People living in the Midwest have been riding a weather roller coaster lately. Just last week cities all across the Midwest from Minneapolis to Detroit were in the deep-freeze with daytime highs not reaching much above the 0 mark on thermometers. When the arctic air finally released its icy grip on that part of the country by week’s end, new weather troubles came into play as sleet, freezing rain and dense fog enveloped the Midwest, causing all types of problems ranging from overturned cars on slippery roadways to numerous flight cancellations from Chicago to the Motor City in Michigan.
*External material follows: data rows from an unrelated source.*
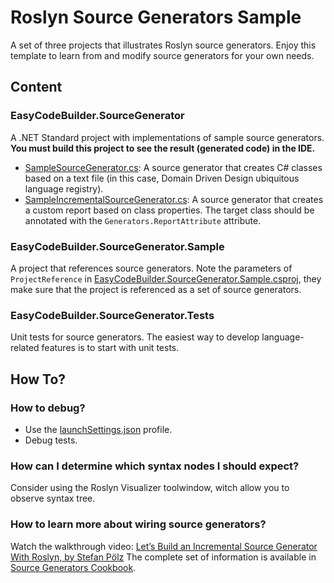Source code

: # Roslyn Source Generators Sample

A set of three projects that illustrates Roslyn source generators. Enjoy this template to learn from and modify source generators for your own needs.

## Content
### EasyCodeBuilder.SourceGenerator
A .NET Standard project with implementations of sample source generators.
**You must build this project to see the result (generated code) in the IDE.**

- [SampleSourceGenerator.cs](SampleSourceGenerator.cs): A source generator that creates C# classes based on a text file (in this case, Domain Driven Design ubiquitous language registry).
- [SampleIncrementalSourceGenerator.cs](SampleIncrementalSourceGenerator.cs): A source generator that creates a custom report based on class properties. The target class should be annotated with the `Generators.ReportAttribute` attribute.

### EasyCodeBuilder.SourceGenerator.Sample
A project that references source generators. Note the parameters of `ProjectReference` in [EasyCodeBuilder.SourceGenerator.Sample.csproj](../EasyCodeBuilder.SourceGenerator.Sample/EasyCodeBuilder.SourceGenerator.Sample.csproj), they make sure that the project is referenced as a set of source generators. 

### EasyCodeBuilder.SourceGenerator.Tests
Unit tests for source generators. The easiest way to develop language-related features is to start with unit tests.

## How To?
### How to debug?
- Use the [launchSettings.json](Properties/launchSettings.json) profile.
- Debug tests.

### How can I determine which syntax nodes I should expect?
Consider using the Roslyn Visualizer toolwindow, witch allow you to observe syntax tree.

### How to learn more about wiring source generators?
Watch the walkthrough video: [Let’s Build an Incremental Source Generator With Roslyn, by Stefan Pölz](https://youtu.be/azJm_Y2nbAI)
The complete set of information is available in [Source Generators Cookbook](https://github.com/dotnet/roslyn/blob/main/docs/features/source-generators.cookbook.md).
It was about a week ago that many home and business owners in the Midwest were grappling with frozen and burst pipes and with vehicles that refused to start because of the severe cold. Then when Monday rolled around and it was time to send the kids off to school and head out on those morning commutes to work, Old Man Winter decided to throw freezing rain, sleet and dense fog into the mix. The result was the closure of many schools, roadways and the cancellation of hundreds of flights coming into and departing airports across the Midwest.
What’s in store for the very near future? Rising temperatures with daytime highs above the freezing mark, some patchy fog and the chance of light snow or rain. And, forecasters are warning Midwesterners to brace themselves once again for sub-zero temperatures as by week’s end, another blast of arctic cold air will be bearing down on that portion of the US. However, before the temperatures dip back down again, the highs in some Midwestern cities will be way above normal for this time of year. In Illinois for example, daytime highs Tuesday will be around 62 and for those living in Detroit, the high Tuesday will be around 53 degrees.
Detroiters will once again have to deal with sloppy roads on Wednesday as temperatures will begin to drop at the same time that precipitation is falling. The National Weather Service says that southern Michigan could see a mix of rain and snow on Wednesday. It also is warning that the precipitation could turn to freezing rain or sleet during the day, to once again make roadway travel very hazardous. Motorists across the Great Lakes and those living in the northern Ohio Valley area are being advised to watch for icy spots.